On Fri, 19 Nov 2010 11:34:15 -0800, William Scott wrote:
>Which begs the question, "Who will be watching the video feed 
>from our professor's occiput in Qatar, ... and why"?

Well, the exhibition of images will be at "Mathaf: Arab Museum
of Modern Art" in Qatar, so I assume it will be Qatari locals
and tourists.  Why?  Consider the following description from
the "Gulf Times":

|For one year, Bilal’s camera will take still pictures at one-minute 
|intervals, with the images being streamed to a computer database 
|and then appearing in different sequences, some in real time, on 
|monitors at Mathaf in an exhibition space between December and 
|May, according to the New York Times.
|
|The artwork, titled The 3rd I, is intended as “a comment on the 
|inaccessibility of time, and the inability to capture memory and 
|experience, the WSJ explains, quoting press materials from the 
|museum, which is to feature Bilal’s work among its inaugural exhibits.

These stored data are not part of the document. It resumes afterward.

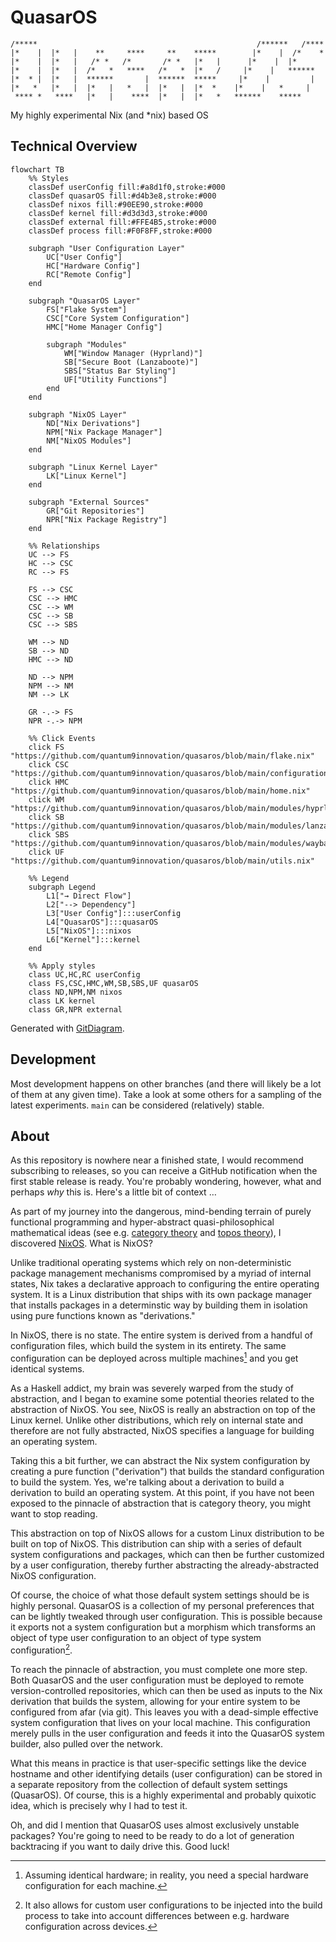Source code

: # QuasarOS

    /*****                                                 /******   /****
    |*    |  |*   |    **     ****     **    *****        |*    |  /*    *
    |*    |  |*   |   /* *   /*       /* *   |*   |      |*    |  |*
    |*    |  |*   |  /*   *   ****   /*   *  |*   /     |*    |   ******
    |*  * |  |*   |  ******       |  ******  *****     |*    |         |
    |*   *   |*   |  |*   |   *   |  |*   |  |*  *    |*    |   *     |
     **** *   ****   |*   |    ****  |*   |  |*   *   ******    *****

My highly experimental Nix (and *nix) based OS

## Technical Overview

```mermaid
flowchart TB
    %% Styles
    classDef userConfig fill:#a8d1f0,stroke:#000
    classDef quasarOS fill:#d4b3e8,stroke:#000
    classDef nixos fill:#90EE90,stroke:#000
    classDef kernel fill:#d3d3d3,stroke:#000
    classDef external fill:#FFE4B5,stroke:#000
    classDef process fill:#F0F8FF,stroke:#000

    subgraph "User Configuration Layer"
        UC["User Config"]
        HC["Hardware Config"]
        RC["Remote Config"]
    end

    subgraph "QuasarOS Layer"
        FS["Flake System"]
        CSC["Core System Configuration"]
        HMC["Home Manager Config"]

        subgraph "Modules"
            WM["Window Manager (Hyprland)"]
            SB["Secure Boot (Lanzaboote)"]
            SBS["Status Bar Styling"]
            UF["Utility Functions"]
        end
    end

    subgraph "NixOS Layer"
        ND["Nix Derivations"]
        NPM["Nix Package Manager"]
        NM["NixOS Modules"]
    end

    subgraph "Linux Kernel Layer"
        LK["Linux Kernel"]
    end

    subgraph "External Sources"
        GR["Git Repositories"]
        NPR["Nix Package Registry"]
    end

    %% Relationships
    UC --> FS
    HC --> CSC
    RC --> FS

    FS --> CSC
    CSC --> HMC
    CSC --> WM
    CSC --> SB
    CSC --> SBS

    WM --> ND
    SB --> ND
    HMC --> ND

    ND --> NPM
    NPM --> NM
    NM --> LK

    GR -.-> FS
    NPR -.-> NPM

    %% Click Events
    click FS "https://github.com/quantum9innovation/quasaros/blob/main/flake.nix"
    click CSC "https://github.com/quantum9innovation/quasaros/blob/main/configuration.nix"
    click HMC "https://github.com/quantum9innovation/quasaros/blob/main/home.nix"
    click WM "https://github.com/quantum9innovation/quasaros/blob/main/modules/hyprland.nix"
    click SB "https://github.com/quantum9innovation/quasaros/blob/main/modules/lanzaboote.nix"
    click SBS "https://github.com/quantum9innovation/quasaros/blob/main/modules/waybar.css"
    click UF "https://github.com/quantum9innovation/quasaros/blob/main/utils.nix"

    %% Legend
    subgraph Legend
        L1["→ Direct Flow"]
        L2["--> Dependency"]
        L3["User Config"]:::userConfig
        L4["QuasarOS"]:::quasarOS
        L5["NixOS"]:::nixos
        L6["Kernel"]:::kernel
    end

    %% Apply styles
    class UC,HC,RC userConfig
    class FS,CSC,HMC,WM,SB,SBS,UF quasarOS
    class ND,NPM,NM nixos
    class LK kernel
    class GR,NPR external
```

Generated with [GitDiagram](https://gitdiagram.com/quantum9innovation/quasaros).

## Development

Most development happens on other branches (and there will likely be a lot of them at any given time). Take a look at some others for a sampling of the latest experiments. `main` can be considered (relatively) stable.

## About

As this repository is nowhere near a finished state, I would recommend subscribing to releases, so you can receive a GitHub notification when the first stable release is ready. You're probably wondering, however, what and perhaps *why* this is. Here's a little bit of context …

As part of my journey into the dangerous, mind-bending terrain of purely functional programming and hyper-abstract quasi-philosophical mathematical ideas (see e.g. [category theory](https://en.wikipedia.org/wiki/Category_theory) and [topos theory](https://en.wikipedia.org/wiki/Topos)), I discovered [NixOS](https://nixos.org/). What is NixOS?

Unlike traditional operating systems which rely on non-deterministic package management mechanisms compromised by a myriad of internal states, Nix takes a declarative approach to configuring the entire operating system. It is a Linux distribution that ships with its own package manager that installs packages in a determinstic way by building them in isolation using pure functions known as "derivations."

In NixOS, there is no state. The entire system is derived from a handful of configuration files, which build the system in its entirety. The same configuration can be deployed across multiple machines[^1] and you get identical systems.

As a Haskell addict, my brain was severely warped from the study of abstraction, and I began to examine some potential theories related to the abstraction of NixOS. You see, NixOS is really an abstraction on top of the Linux kernel. Unlike other distributions, which rely on internal state and therefore are not fully abstracted, NixOS specifies a language for building an operating system.

Taking this a bit further, we can abstract the Nix system configuration by creating a pure function ("derivation") that builds the standard configuration to build the system. Yes, we're talking about a derivation to build a derivation to build an operating system. At this point, if you have not been exposed to the pinnacle of abstraction that is category theory, you might want to stop reading.

This abstraction on top of NixOS allows for a custom Linux distribution to be built on top of NixOS. This distribution can ship with a series of default system configurations and packages, which can then be further customized by a user configuration, thereby further abstracting the already-abstracted NixOS configuration.

Of course, the choice of what those default system settings should be is highly personal. QuasarOS is a collection of my personal preferences that can be lightly tweaked through user configuration. This is possible because it exports not a system configuration but a morphism which transforms an object of type user configuration to an object of type system configuration[^2].

To reach the pinnacle of abstraction, you must complete one more step. Both QuasarOS and the user configuration must be deployed to remote version-controlled repositories, which can then be used as inputs to the Nix derivation that builds the system, allowing for your entire system to be configured from afar (via git). This leaves you with a dead-simple effective system configuration that lives on your local machine. This configuration merely pulls in the user configuration and feeds it into the QuasarOS system builder, also pulled over the network.

What this means in practice is that user-specific settings like the device hostname and other identifying details (user configuration) can be stored in a separate repository from the collection of default system settings (QuasarOS). Of course, this is a highly experimental and probably quixotic idea, which is precisely why I had to test it.

Oh, and did I mention that QuasarOS uses almost exclusively unstable packages? You're going to need to be ready to do a lot of generation backtracing if you want to daily drive this. Good luck!

[^1]: Assuming identical hardware; in reality, you need a special hardware configuration for each machine.

[^2]: It also allows for custom user configurations to be injected into the build process to take into account differences between e.g. hardware configuration across devices.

So, the simple answer to your question "why?" might be that people
who find this kind of modern art interesting will go and see/experience
this kind of thing.  Otherwise I have no idea why anyone would
watch/experience/attend this exhibition.

True Story #1:  On the ground floor of the building that houses the
Tisch School of the Arts (TSOA), on Waverley Place and a few
feet west of Broadway, there is a window with a big screen LCD
TV that is playing a image of people walking past it in real time.
The fact that few people actually stop to watch the images, I think,
says a lot about what people think about this kind of art.  The first
time I saw it, I was reminded of electronics stores selling videocameras
when they first came out and had a window display with a video 
camera feeding street images to a connected TV.  At least in this case 
one understood the point was to sell video cameras.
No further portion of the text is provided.